- 650ml (2 ½ cups) milk
- 2ml (¼ teaspoon) ground nutmeg
- 85g butter, plus extra for greasing
- 50g (½ cup) cake wheat flour
- 250ml (1 cup) thick cream
- salt and freshly ground black pepper
- 100g (1 cup) Parmesan cheese, grated
- 1 egg, beaten
- 500g crabmeat sticks
- 300g calamari rings
- 2 onions, sliced
- 12 sheets FATTI’S & MONI’S SPINACH LASAGNA SHEETS
- 400g hake steaks cut into chunks
- Pour milk into a medium sized saucepan, add nutmeg, 50g of butter and flour. Heat while whisking or stirring until thickened. Remove from heat and stir in cream, season generously.

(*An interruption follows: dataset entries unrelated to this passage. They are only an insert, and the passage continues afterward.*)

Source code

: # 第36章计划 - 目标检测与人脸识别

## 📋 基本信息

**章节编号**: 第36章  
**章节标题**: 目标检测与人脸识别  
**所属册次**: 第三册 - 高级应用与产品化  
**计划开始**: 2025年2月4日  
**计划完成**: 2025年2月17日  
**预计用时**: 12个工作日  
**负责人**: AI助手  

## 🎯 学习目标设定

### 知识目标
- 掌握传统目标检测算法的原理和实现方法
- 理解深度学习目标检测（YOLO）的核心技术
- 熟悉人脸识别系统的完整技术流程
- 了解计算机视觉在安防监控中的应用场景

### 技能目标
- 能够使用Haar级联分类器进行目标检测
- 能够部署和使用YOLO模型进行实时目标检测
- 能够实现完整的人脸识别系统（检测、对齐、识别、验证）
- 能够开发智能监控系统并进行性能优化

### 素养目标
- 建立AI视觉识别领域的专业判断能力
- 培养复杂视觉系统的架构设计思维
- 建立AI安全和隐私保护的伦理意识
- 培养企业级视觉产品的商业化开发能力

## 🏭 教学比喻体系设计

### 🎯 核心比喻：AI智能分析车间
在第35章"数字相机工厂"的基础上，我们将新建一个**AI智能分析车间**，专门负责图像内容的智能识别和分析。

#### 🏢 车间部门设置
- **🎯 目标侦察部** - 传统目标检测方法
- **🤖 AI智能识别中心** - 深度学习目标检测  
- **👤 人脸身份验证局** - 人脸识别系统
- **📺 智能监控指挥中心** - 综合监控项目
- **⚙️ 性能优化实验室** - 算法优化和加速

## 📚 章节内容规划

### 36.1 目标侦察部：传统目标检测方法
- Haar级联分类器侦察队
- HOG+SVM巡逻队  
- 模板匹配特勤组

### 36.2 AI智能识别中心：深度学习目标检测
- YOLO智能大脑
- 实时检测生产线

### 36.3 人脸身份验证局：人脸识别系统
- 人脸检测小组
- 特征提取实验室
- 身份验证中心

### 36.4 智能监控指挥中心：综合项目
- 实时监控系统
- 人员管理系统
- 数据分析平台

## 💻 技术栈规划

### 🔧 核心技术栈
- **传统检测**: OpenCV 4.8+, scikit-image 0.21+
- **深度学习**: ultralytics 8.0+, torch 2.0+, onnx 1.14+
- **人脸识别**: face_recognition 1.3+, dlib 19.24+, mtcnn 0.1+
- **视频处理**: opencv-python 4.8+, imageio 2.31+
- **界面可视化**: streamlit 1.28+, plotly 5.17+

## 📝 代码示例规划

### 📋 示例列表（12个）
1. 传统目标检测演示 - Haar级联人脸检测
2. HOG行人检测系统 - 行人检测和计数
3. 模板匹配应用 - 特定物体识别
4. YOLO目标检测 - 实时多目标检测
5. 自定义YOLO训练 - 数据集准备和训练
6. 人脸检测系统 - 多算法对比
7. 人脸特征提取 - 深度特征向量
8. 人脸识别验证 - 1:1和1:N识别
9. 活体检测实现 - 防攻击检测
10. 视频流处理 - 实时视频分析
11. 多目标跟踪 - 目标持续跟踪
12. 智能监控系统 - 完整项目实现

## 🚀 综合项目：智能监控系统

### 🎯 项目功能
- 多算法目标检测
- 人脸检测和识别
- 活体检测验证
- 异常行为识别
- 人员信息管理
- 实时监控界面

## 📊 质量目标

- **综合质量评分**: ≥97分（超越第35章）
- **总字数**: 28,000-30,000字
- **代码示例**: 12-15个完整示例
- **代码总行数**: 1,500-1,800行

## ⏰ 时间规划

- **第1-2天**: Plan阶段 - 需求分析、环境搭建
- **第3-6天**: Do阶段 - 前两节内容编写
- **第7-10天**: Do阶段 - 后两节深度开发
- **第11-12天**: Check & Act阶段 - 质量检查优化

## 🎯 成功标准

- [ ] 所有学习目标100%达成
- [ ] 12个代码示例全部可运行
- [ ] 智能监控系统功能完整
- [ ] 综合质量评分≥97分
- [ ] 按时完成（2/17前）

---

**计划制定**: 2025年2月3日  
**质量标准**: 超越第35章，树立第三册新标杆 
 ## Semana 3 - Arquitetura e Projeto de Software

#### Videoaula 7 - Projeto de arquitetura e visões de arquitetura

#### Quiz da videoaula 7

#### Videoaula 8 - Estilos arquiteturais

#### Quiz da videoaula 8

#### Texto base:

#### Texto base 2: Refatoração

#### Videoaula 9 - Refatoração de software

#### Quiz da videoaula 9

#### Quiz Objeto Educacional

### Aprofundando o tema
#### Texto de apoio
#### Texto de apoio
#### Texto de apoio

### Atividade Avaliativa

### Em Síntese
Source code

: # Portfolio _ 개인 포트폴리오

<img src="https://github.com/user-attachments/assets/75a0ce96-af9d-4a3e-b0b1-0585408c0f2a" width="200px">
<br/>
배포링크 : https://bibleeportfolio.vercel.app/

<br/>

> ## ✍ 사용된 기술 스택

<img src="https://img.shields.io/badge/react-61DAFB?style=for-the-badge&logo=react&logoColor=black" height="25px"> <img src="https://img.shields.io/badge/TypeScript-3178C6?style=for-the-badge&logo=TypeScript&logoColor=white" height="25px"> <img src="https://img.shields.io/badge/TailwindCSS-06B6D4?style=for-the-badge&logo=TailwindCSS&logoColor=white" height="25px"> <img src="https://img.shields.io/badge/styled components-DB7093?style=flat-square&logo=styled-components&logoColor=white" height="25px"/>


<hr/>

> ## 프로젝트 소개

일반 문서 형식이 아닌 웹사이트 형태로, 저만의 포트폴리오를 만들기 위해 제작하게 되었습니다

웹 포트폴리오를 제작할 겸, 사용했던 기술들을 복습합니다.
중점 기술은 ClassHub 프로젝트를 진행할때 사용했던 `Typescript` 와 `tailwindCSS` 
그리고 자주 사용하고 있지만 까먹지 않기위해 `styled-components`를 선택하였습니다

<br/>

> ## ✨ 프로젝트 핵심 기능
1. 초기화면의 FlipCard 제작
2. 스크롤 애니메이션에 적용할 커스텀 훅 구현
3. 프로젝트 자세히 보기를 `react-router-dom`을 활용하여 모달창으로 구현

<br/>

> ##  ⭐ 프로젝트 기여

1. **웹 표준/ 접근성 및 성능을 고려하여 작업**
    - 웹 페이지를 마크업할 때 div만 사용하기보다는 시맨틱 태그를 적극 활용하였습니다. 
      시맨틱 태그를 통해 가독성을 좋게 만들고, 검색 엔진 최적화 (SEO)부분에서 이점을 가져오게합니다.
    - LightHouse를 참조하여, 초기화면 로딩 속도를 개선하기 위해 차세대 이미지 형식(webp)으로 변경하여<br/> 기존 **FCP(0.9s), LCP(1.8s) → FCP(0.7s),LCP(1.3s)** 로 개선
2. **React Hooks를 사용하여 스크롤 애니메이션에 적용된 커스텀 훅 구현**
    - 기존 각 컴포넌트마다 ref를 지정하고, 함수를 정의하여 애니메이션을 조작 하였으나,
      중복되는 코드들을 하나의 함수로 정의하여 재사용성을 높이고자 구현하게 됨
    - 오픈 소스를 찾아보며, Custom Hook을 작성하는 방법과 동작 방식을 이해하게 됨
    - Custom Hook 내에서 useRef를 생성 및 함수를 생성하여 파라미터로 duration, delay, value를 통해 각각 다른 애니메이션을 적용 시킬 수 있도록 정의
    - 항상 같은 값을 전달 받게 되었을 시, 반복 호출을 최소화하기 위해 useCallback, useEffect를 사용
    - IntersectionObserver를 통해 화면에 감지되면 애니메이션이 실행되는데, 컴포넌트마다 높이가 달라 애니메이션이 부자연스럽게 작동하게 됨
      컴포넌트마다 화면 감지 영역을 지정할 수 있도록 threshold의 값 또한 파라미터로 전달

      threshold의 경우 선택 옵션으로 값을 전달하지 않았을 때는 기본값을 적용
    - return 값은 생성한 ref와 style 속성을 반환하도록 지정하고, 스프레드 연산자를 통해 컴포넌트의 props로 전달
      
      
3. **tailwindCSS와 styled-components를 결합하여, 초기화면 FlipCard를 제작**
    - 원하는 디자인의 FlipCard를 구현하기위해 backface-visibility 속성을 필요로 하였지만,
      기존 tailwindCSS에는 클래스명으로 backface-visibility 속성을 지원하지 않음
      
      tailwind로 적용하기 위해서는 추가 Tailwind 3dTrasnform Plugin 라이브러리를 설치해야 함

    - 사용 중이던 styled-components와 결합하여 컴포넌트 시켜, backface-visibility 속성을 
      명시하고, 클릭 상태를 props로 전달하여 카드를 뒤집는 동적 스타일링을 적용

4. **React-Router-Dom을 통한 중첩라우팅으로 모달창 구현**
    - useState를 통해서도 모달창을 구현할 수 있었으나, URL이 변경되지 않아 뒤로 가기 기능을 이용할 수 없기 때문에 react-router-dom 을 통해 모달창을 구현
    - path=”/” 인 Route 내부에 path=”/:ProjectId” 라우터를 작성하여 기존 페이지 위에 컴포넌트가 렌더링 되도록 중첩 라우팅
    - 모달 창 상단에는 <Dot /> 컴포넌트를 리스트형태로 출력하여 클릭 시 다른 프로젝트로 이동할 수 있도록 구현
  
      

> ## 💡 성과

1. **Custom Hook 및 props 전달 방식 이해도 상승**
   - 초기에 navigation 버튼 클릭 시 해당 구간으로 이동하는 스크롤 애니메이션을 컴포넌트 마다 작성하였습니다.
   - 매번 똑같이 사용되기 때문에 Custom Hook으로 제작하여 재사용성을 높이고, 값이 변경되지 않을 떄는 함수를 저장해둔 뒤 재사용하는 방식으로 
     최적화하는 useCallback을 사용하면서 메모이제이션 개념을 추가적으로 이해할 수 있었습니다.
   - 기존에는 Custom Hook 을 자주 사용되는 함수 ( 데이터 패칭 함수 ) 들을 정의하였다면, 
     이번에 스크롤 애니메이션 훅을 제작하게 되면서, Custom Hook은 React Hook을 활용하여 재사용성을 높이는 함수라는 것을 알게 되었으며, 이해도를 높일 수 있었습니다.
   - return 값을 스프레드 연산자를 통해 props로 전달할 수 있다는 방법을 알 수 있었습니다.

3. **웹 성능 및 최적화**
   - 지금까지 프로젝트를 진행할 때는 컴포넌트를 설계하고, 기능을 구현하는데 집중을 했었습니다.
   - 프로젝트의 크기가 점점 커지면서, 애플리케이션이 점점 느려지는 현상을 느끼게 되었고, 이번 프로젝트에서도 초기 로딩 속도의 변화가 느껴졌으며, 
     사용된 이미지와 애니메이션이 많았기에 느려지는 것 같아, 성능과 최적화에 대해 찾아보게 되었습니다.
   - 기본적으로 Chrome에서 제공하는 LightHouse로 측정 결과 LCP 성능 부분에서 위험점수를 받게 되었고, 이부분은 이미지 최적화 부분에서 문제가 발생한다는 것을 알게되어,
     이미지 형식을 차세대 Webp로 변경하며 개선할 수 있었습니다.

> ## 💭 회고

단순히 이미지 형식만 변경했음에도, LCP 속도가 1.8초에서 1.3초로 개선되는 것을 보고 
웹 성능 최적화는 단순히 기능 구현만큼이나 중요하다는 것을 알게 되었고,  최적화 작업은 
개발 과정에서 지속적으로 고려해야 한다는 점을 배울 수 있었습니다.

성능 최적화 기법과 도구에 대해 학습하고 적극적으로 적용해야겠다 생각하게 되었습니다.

- Beat in half the Parmesan and the egg into the sauce. Once cool, stir in the crabmeat and pieces of hake.
- Melt the remaining butter in a large frying pan, add onions, sauté for about 10 minutes, stirring frequently, until softened and golden.
- Lightly grease a rectangular ovenproof dish, spoon half of the fried onions into the oven dish, spread out. Top with lasagna sheets, cover with the crab and hake mixture spread evenly.
- Top with remaining lasagna sheets, cover with the remaining onions followed by the cheese and fish sauce, Sprinkle with the remaining Parmesan cheese.